昭和時代後期の小説家・咲村観、文芸評論の十返肇が旧制時代の卒業生だ。
さらに俳人の対馬康子、漫画家の友沢ミミヨ、作家の平尾圭吾、小説家で開高健賞受賞の田村正之(優之)らが卒業している。
歌人の杉原幸子は高松高校の前身の一つである旧制香川県立高松高等女学校出身で、元外交官の杉原千畝(愛知県立第五中・現瑞陵高校卒)の妻だった。千畝死去後の1990年代に『六千人の命のビザ』を著し、第二次世界大戦中にリトアニアの領事館に赴任していた夫がユダヤ系難民に2139通のビザを発給し命を救った事績を紹介した。これにより、千畝の存在が世間一般に広く知られることになった。
児童文学者では、やはり旧制高松高女卒の村山籌子(かずこ)がいた。
脚本家、エッセイストで直木賞作家でもあった向田邦子(むこうだ・くにこ)は、高松高女に1年生の1学期だけ在籍した後旧制東京市立目黒高女(現都立目黒高校)に転校した。取材旅行中の台湾で航空機墜落事故により1981年に死去した。51歳だった。
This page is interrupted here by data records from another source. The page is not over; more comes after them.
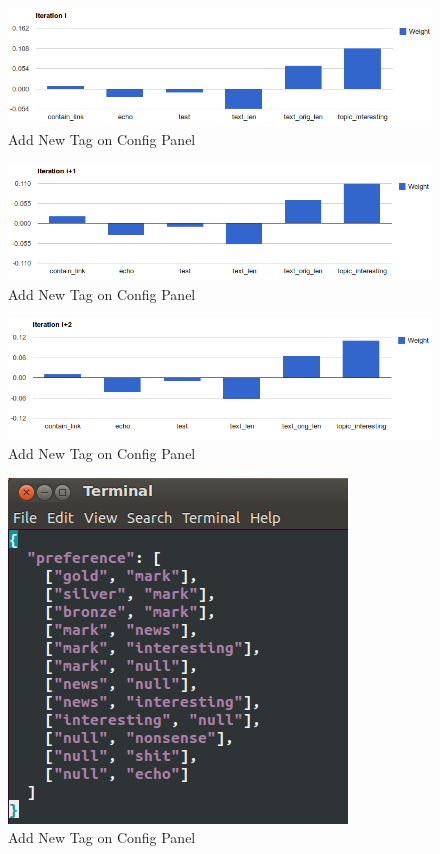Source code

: \documentclass{sig-alternate}
\begin{document}
\begin{figure}[h!]
	\centering
	\includegraphics[width=0.7\linewidth]{../pic/echo_gd_i.png}
	\caption{Add New Tag on Config Panel}
\end{figure}

\begin{figure}[h!]
	\centering
	\includegraphics[width=0.7\linewidth]{../pic/echo_gd_i1.png}
	\caption{Add New Tag on Config Panel}
\end{figure}

\begin{figure}[h!]
	\centering
	\includegraphics[width=0.7\linewidth]{../pic/echo_gd_i2.png}
	\caption{Add New Tag on Config Panel}
\end{figure}

\begin{figure}[h!]
	\centering
	\includegraphics[width=0.7\linewidth]{../pic/echo_preference.png}
	\caption{Add New Tag on Config Panel}
\end{figure}
\end{document}
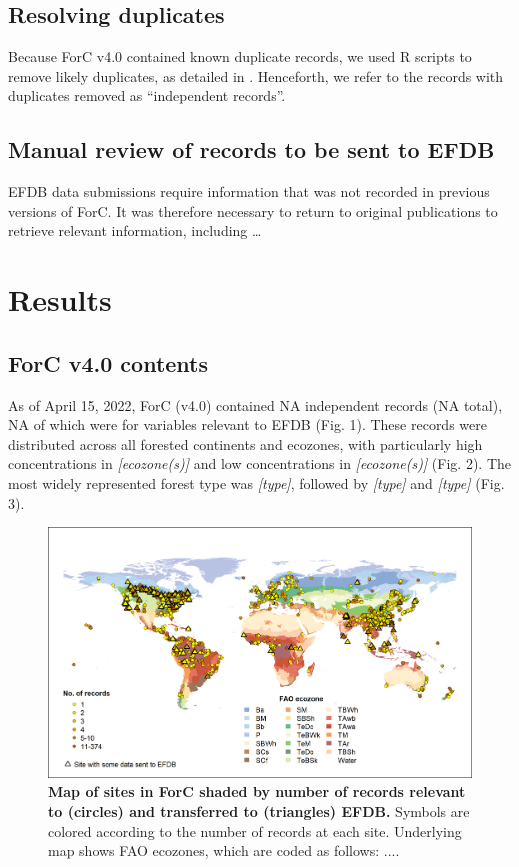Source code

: \documentclass[, manuscript]{copernicus}
\begin{document}
\subsection{Resolving duplicates}

Because ForC v4.0 contained known duplicate records, we used R scripts
to remove likely duplicates, as detailed in
\citet{anderson-teixeira_carbon_2021}. Henceforth, we refer to the
records with duplicates removed as ``independent records''.

\subsection{Manual review of records to be sent to EFDB}

EFDB data submissions require information that was not recorded in
previous versions of ForC. It was therefore necessary to return to
original publications to retrieve relevant information, including
\ldots{}

\section{Results}

\subsection{ForC v4.0 contents}

As of April 15, 2022, ForC (v4.0) contained NA independent records (NA
total), NA of which were for variables relevant to EFDB (Fig. 1). These
records were distributed across all forested continents and ecozones,
with particularly high concentrations in \emph{{[}ecozone(s){]}} and low
concentrations in \emph{{[}ecozone(s){]}} (Fig. 2). The most widely
represented forest type was \emph{{[}type{]}}, followed by
\emph{{[}type{]}} and \emph{{[}type{]}} (Fig. 3).

\begin{figure}
\includegraphics[width=15cm]{figures_tables/World_Map_of_sites_with_FAO_and_IPCC_data_sent} \caption{\textbf{Map of sites in ForC shaded by number of records relevant to (circles) and transferred to (triangles) EFDB.} Symbols are colored according to the number of records at each site. Underlying map shows FAO ecozones, which are coded as follows: ....}\label{fig:fig_map}
\end{figure}
\end{document}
元商社マンの平尾行隆は、名作童話『星の王子さま』(サン・テグジュペリ)の研究家で、関連の著作を出す一方、物語の舞台となった中米エルサルバドルにミュージアムを造る計画を進めている。
フランス文学者の井上たか子は、『第二の性』(ボーヴォワール)の新訳を、共訳で出版した。東大・フランス文学科卒で、元獨協大教授だ。
脇明子は、翻訳家で英国のファンタジー研究者でもある。